Um.
In the last few years, Dublin has become one of the world’s 10 most expensive places to rent, ahead of cities like Tokyo, Sydney and Singapore.
Deutsche Bank reported in May that typical rent for a midrange, two-bedroom apartment in Dublin was $2,018 a month, 23 percent more than in 2014 — the biggest increase of any city in the top tier.
…“You have a generation being locked out of the Irish social contract,” said Rory Hearne, a lecturer in the sociology of housing at Maynooth University.
“A lot of young people are now realizing they will never own their own home, and that is a particularly terrible outlook when you live in a country where a house is usually your main asset for retirement.”

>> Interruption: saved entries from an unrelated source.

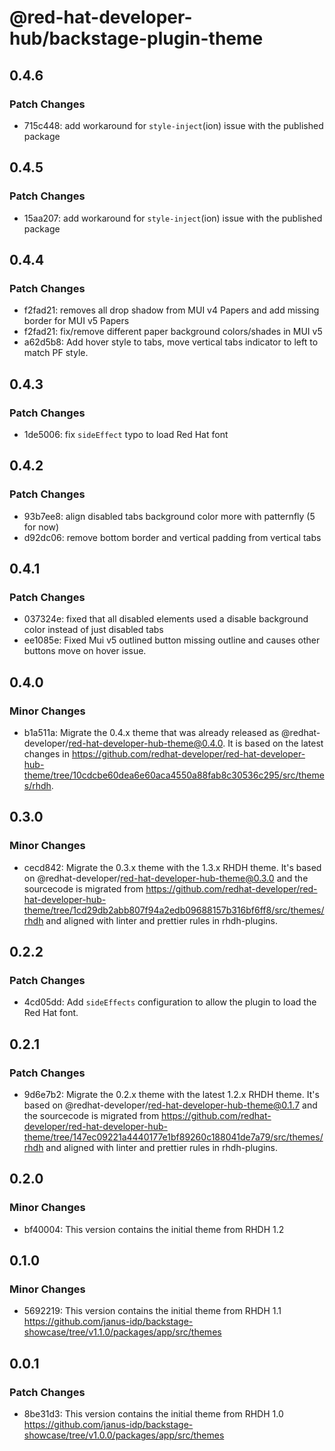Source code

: # @red-hat-developer-hub/backstage-plugin-theme

## 0.4.6

### Patch Changes

- 715c448: add workaround for `style-inject`(ion) issue with the published package

## 0.4.5

### Patch Changes

- 15aa207: add workaround for `style-inject`(ion) issue with the published package

## 0.4.4

### Patch Changes

- f2fad21: removes all drop shadow from MUI v4 Papers and add missing border for MUI v5 Papers
- f2fad21: fix/remove different paper background colors/shades in MUI v5
- a62d5b8: Add hover style to tabs, move vertical tabs indicator to left to match PF style.

## 0.4.3

### Patch Changes

- 1de5006: fix `sideEffect` typo to load Red Hat font

## 0.4.2

### Patch Changes

- 93b7ee8: align disabled tabs background color more with patternfly (5 for now)
- d92dc06: remove bottom border and vertical padding from vertical tabs

## 0.4.1

### Patch Changes

- 037324e: fixed that all disabled elements used a disable background color instead of just disabled tabs
- ee1085e: Fixed Mui v5 outlined button missing outline and causes other buttons move on hover issue.

## 0.4.0

### Minor Changes

- b1a511a: Migrate the 0.4.x theme that was already released as @redhat-developer/red-hat-developer-hub-theme@0.4.0. It is based on the latest changes in https://github.com/redhat-developer/red-hat-developer-hub-theme/tree/10cdcbe60dea6e60aca4550a88fab8c30536c295/src/themes/rhdh.

## 0.3.0

### Minor Changes

- cecd842: Migrate the 0.3.x theme with the 1.3.x RHDH theme. It's based on @redhat-developer/red-hat-developer-hub-theme@0.3.0 and the sourcecode is migrated from https://github.com/redhat-developer/red-hat-developer-hub-theme/tree/1cd29db2abb807f94a2edb09688157b316bf6ff8/src/themes/rhdh and aligned with linter and prettier rules in rhdh-plugins.

## 0.2.2

### Patch Changes

- 4cd05dd: Add `sideEffects` configuration to allow the plugin to load the Red Hat font.

## 0.2.1

### Patch Changes

- 9d6e7b2: Migrate the 0.2.x theme with the latest 1.2.x RHDH theme. It's based on @redhat-developer/red-hat-developer-hub-theme@0.1.7 and the sourcecode is migrated from https://github.com/redhat-developer/red-hat-developer-hub-theme/tree/147ec09221a4440177e1bf89260c188041de7a79/src/themes/rhdh and aligned with linter and prettier rules in rhdh-plugins.

## 0.2.0

### Minor Changes

- bf40004: This version contains the initial theme from RHDH 1.2

## 0.1.0

### Minor Changes

- 5692219: This version contains the initial theme from RHDH 1.1 https://github.com/janus-idp/backstage-showcase/tree/v1.1.0/packages/app/src/themes

## 0.0.1

### Patch Changes

- 8be31d3: This version contains the initial theme from RHDH 1.0 https://github.com/janus-idp/backstage-showcase/tree/v1.0.0/packages/app/src/themes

…The Irish division of Savills, an international property company, predicts that rents will increase an additional 17 percent over the next three years.
…It now costs far more to rent than to pay off a mortgage. The property website daft.ie recently reported that the monthly mortgage payment on a two-bedroom house in the city of Cork would be about $700, but the same house would cost almost $1,300 to rent.
Home prices have rebounded since the recession, but homeownership has not, in part because people paying high rents often cannot save for down payments.
To curb dangerous lending and borrowing, the Central Bank of Ireland in 2015 capped mortgage loans at about 3.5 times the buyer’s annual income, but the median price is about 5.6 times earnings.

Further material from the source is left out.